ECS leverages the following infrastructure systems:
- DNS - (required) Forward and reverse lookups required for each ECS node.
- NTP - (required) Network Time Protocol server.
- SMTP - (optional) Simple Mail Transfer Protocol Server for sending alerts and reporting.
- DHCP - (optional) Required if assigning IP addresses using DHCP.
- Authentication Providers - (optional) ECS administrators can be authenticated using Active Directory and LDAP groups. Object users can be authenticated using Keystone. Authentication providers are not required for ECS. ECS has local user management functionality built-in however do note that users created locally are not replicated between VDCs.
- Load Balancer - (required if workflow dictates, otherwise optional) Client load should be distributed across nodes to effectively use all resources available in the system. If a dedicated load balancer appliance or service is needed to manage the load across ECS nodes, it should be considered a requirement. Developers writing applications using the ECS S3 SDK can take advantage of its built-in load balancer functionality. Sophisticated load balancers may take additional factors into account, such as a server's reported load, response times, up/down status, number of active connections and geographic location. The customer is responsible for managing client traffic and determining access requirements. Regardless of method there are a few basic options that are generally considered including manual IP allocation, DNS Round Robin, Client-Side Load Balancing, Load Balancer Appliances and Geographic Load Balancers. The following are brief descriptions of each of those methods:
- Manual IP allocation - IP addresses are manually distributed to applications. This is generally not recommended as it may not distribute load or provide fault-tolerance.

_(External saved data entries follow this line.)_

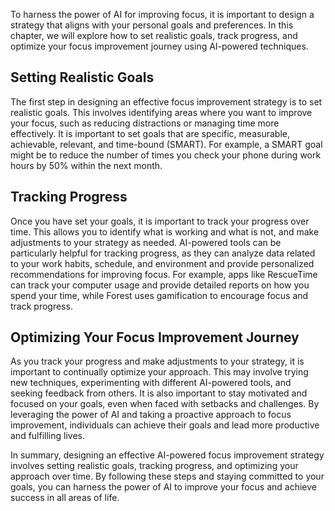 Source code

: 
To harness the power of AI for improving focus, it is important to design a strategy that aligns with your personal goals and preferences. In this chapter, we will explore how to set realistic goals, track progress, and optimize your focus improvement journey using AI-powered techniques.

Setting Realistic Goals
-----------------------

The first step in designing an effective focus improvement strategy is to set realistic goals. This involves identifying areas where you want to improve your focus, such as reducing distractions or managing time more effectively. It is important to set goals that are specific, measurable, achievable, relevant, and time-bound (SMART). For example, a SMART goal might be to reduce the number of times you check your phone during work hours by 50% within the next month.

Tracking Progress
-----------------

Once you have set your goals, it is important to track your progress over time. This allows you to identify what is working and what is not, and make adjustments to your strategy as needed. AI-powered tools can be particularly helpful for tracking progress, as they can analyze data related to your work habits, schedule, and environment and provide personalized recommendations for improving focus. For example, apps like RescueTime can track your computer usage and provide detailed reports on how you spend your time, while Forest uses gamification to encourage focus and track progress.

Optimizing Your Focus Improvement Journey
-----------------------------------------

As you track your progress and make adjustments to your strategy, it is important to continually optimize your approach. This may involve trying new techniques, experimenting with different AI-powered tools, and seeking feedback from others. It is also important to stay motivated and focused on your goals, even when faced with setbacks and challenges. By leveraging the power of AI and taking a proactive approach to focus improvement, individuals can achieve their goals and lead more productive and fulfilling lives.

In summary, designing an effective AI-powered focus improvement strategy involves setting realistic goals, tracking progress, and optimizing your approach over time. By following these steps and staying committed to your goals, you can harness the power of AI to improve your focus and achieve success in all areas of life.
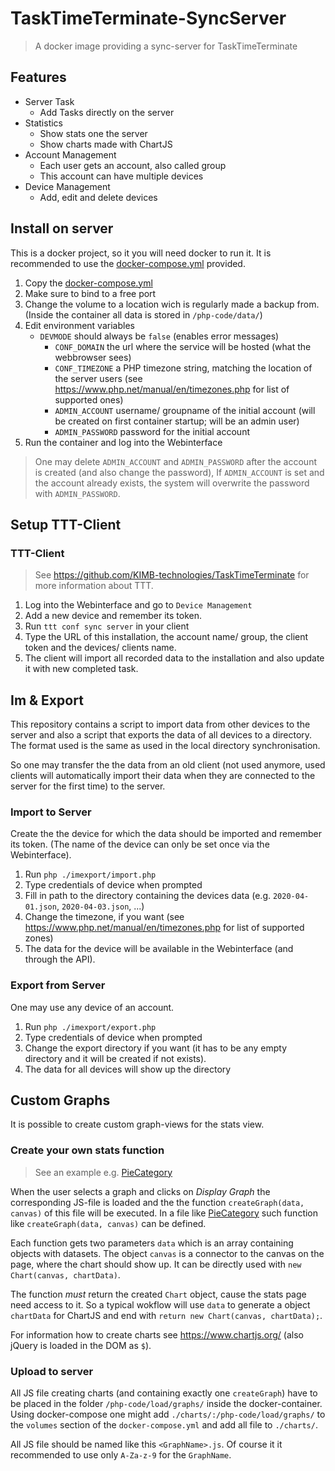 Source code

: # TaskTimeTerminate-SyncServer
> A docker image providing a sync-server for TaskTimeTerminate

## Features
- Server Task
	- Add Tasks directly on the server
- Statistics
	- Show stats one the server
	- Show charts made with ChartJS 
- Account Management
	- Each user gets an account, also called group
	- This account can have multiple devices
- Device Management
	- Add, edit and delete devices

## Install on server
This is a docker project, so it you will need docker to run it.
It is recommended to use the [docker-compose.yml](https://github.com/KIMB-technologies/TaskTimeTerminateServer/blob/master/docker-compose.yml) provided.

1. Copy the [docker-compose.yml](https://github.com/KIMB-technologies/TaskTimeTerminateServer/blob/master/docker-compose.yml)
2. Make sure to bind to a free port
3. Change the volume to a location wich is regularly made a backup from. (Inside the container all data is stored in `/php-code/data/`)
4. Edit environment variables
	- `DEVMODE` should always be `false` (enables error messages)
      - `CONF_DOMAIN` the url where the service will be hosted (what the webbrowser sees)
      - `CONF_TIMEZONE` a PHP timezone string, matching the location of the server users (see https://www.php.net/manual/en/timezones.php for list of supported ones)
      - `ADMIN_ACCOUNT` username/ groupname of the initial account (will be created on first container startup; will be an admin user)
      - `ADMIN_PASSWORD` password for the initial account
5. Run the container and log into the Webinterface

> One may delete `ADMIN_ACCOUNT` and `ADMIN_PASSWORD` after the account is created (and also change the password),
> If `ADMIN_ACCOUNT` is set and the account already exists, the system will overwrite the password with `ADMIN_PASSWORD`.

## Setup TTT-Client
### TTT-Client
> See https://github.com/KIMB-technologies/TaskTimeTerminate for more information about TTT.

1. Log into the Webinterface and go to `Device Management`
2. Add a new device and remember its token.
3. Run `ttt conf sync server` in your client
4. Type the URL of this installation, the account name/ group, the client token and the devices/ clients name.
5. The client will import all recorded data to the installation and also update it with new completed task.

## Im & Export
This repository contains a script to import data from other devices to the server
and also a script that exports the data of all devices to a directory.
The format used is the same as used in the local directory synchronisation.

So one may transfer the the data from an old client (not used anymore, used clients will
automatically import their data when they are connected to the server for the first time)
to the server.

### Import to Server
Create the the device for which the data should be imported and 
remember its token. (The name of the device can only be set once via the Webinterface).

1. Run `php ./imexport/import.php`
2. Type credentials of device when prompted
3. Fill in path to the directory containing the devices data (e.g. `2020-04-01.json`, `2020-04-03.json`, ...)
4. Change the timezone, if you want (see https://www.php.net/manual/en/timezones.php for list of supported zones)
5. The data for the device will be available in the Webinterface (and through the API).

### Export from Server
One may use any device of an account.

1. Run `php ./imexport/export.php`
2. Type credentials of device when prompted
3. Change the export directory if you want (it has to be any empty directory and it will be created if not exists). 
4. The data for all devices will show up the directory

## Custom Graphs
It is possible to create custom graph-views for the stats view.

### Create your own stats function
> See an example e.g. [PieCategory](https://github.com/KIMB-technologies/TaskTimeTerminateServer/blob/master/php/load/graphs/PieCategory.js)

When the user selects a graph and clicks on *Display Graph* the corresponding JS-file is loaded and the the function `createGraph(data, canvas)`
of this file will be executed. In a file like [PieCategory](https://github.com/KIMB-technologies/TaskTimeTerminateServer/blob/master/php/load/graphs/PieCategory.js)
such function like `createGraph(data, canvas)` can be defined.

Each function gets two parameters `data` which is an array containing objects with datasets.
The object `canvas` is a connector to the canvas on the page, where the chart should show up.
It can be directly used with `new Chart(canvas, chartData)`.

The function *must* return the created `Chart` object, cause the stats page need access to it.
So a typical wokflow will use `data` to generate a object `chartData` for ChartJS and 
end with `return new Chart(canvas, chartData);`.

For information how to create charts see https://www.chartjs.org/ (also jQuery is loaded in the DOM as `$`).

### Upload to server
All JS file creating charts (and containing exactly one `createGraph`) have to be placed in the folder
`/php-code/load/graphs/` inside the docker-container. Using docker-compose one might add
`./charts/:/php-code/load/graphs/` to the `volumes` section of the `docker-compose.yml` and 
add all file to `./charts/`.

All JS file should be named like this `<GraphName>.js`. Of course it it recommended to 
use only `A-Za-z-9` for the `GraphName`. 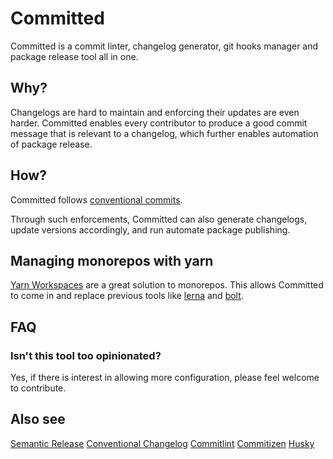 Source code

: # Committed

Committed is a commit linter, changelog generator, git hooks manager and package release tool all in one.

## Why?

Changelogs are hard to maintain and enforcing their updates are even harder. Committed enables every contributor to produce a good commit message that is relevant to a changelog, which further enables automation of package release.

## How?

Committed follows [conventional commits](https://www.conventionalcommits.org/en/v1.0.0-beta.2/).

Through such enforcements, Committed can also generate changelogs, update versions accordingly, and run automate package publishing.

## Managing monorepos with yarn

[Yarn Workspaces](https://yarnpkg.com/lang/en/docs/workspaces/) are a great solution to monorepos. This allows Committed to come in and replace previous tools like [lerna](https://github.com/lerna/lerna) and [bolt](https://github.com/boltpkg/bolt).

## FAQ

### Isn't this tool too opinionated?

Yes, if there is interest in allowing more configuration, please feel welcome to contribute.

## Also see

[Semantic Release](https://github.com/semantic-release/semantic-release)
[Conventional Changelog](https://github.com/conventional-changelog/conventional-changelog)
[Commitlint](https://github.com/marionebl/commitlint)
[Commitizen](https://github.com/commitizen/cz-cli)
[Husky](https://github.com/typicode/husky)
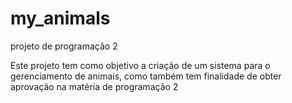 # my_animals
projeto de programação 2

Este projeto tem como objetivo a criação de um sistema para o gerenciamento de animais, 
como também tem finalidade de obter aprovação na matéria de programação 2
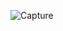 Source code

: ![Capture](https://user-images.githubusercontent.com/65844503/185790888-20bd84e8-e1d9-45cb-9d1c-604c0ef7b404.PNG)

- DNS round-robin - A DNS entry is created that includes all node IP addresses. Clients query DNS to resolve fully-qualified domain names for ECS services and are answered with the IP addresses of a random node. This may provide some pseudo-load balancing. This method may not provide fault-tolerance because often manual intervention is used to remove IP addresses of failed nodes from DNS. Time to live (TTL) issues may be encountered with this method. Some DNS server implementations may cache DNS lookups for a period such that clients connecting in a close timeframe may bind to the same IP address, reducing the amount of load distribution to the data nodes. Using DNS for distributing traffic in a round-robin fashion is not recommended.
- Load balancing - Load balancers are the most common approach to distributing client load. Clients can send traffic to a load balancer which receives and forwards it on to a healthy ECS node. Proactive health checks or connection state are used to verify each node’s availability to service requests. Unavailable nodes are removed from use until they pass a health check. Offloading CPU-intensive SSL processing can be used to free up those resources on ECS.
- Geographic load balancing - Geographic load balancing leverages DNS to route lookups to an appliance like the Riverbed SteelApp, for example, which use Geo-IP or another mechanism to determine the best site to route the client to.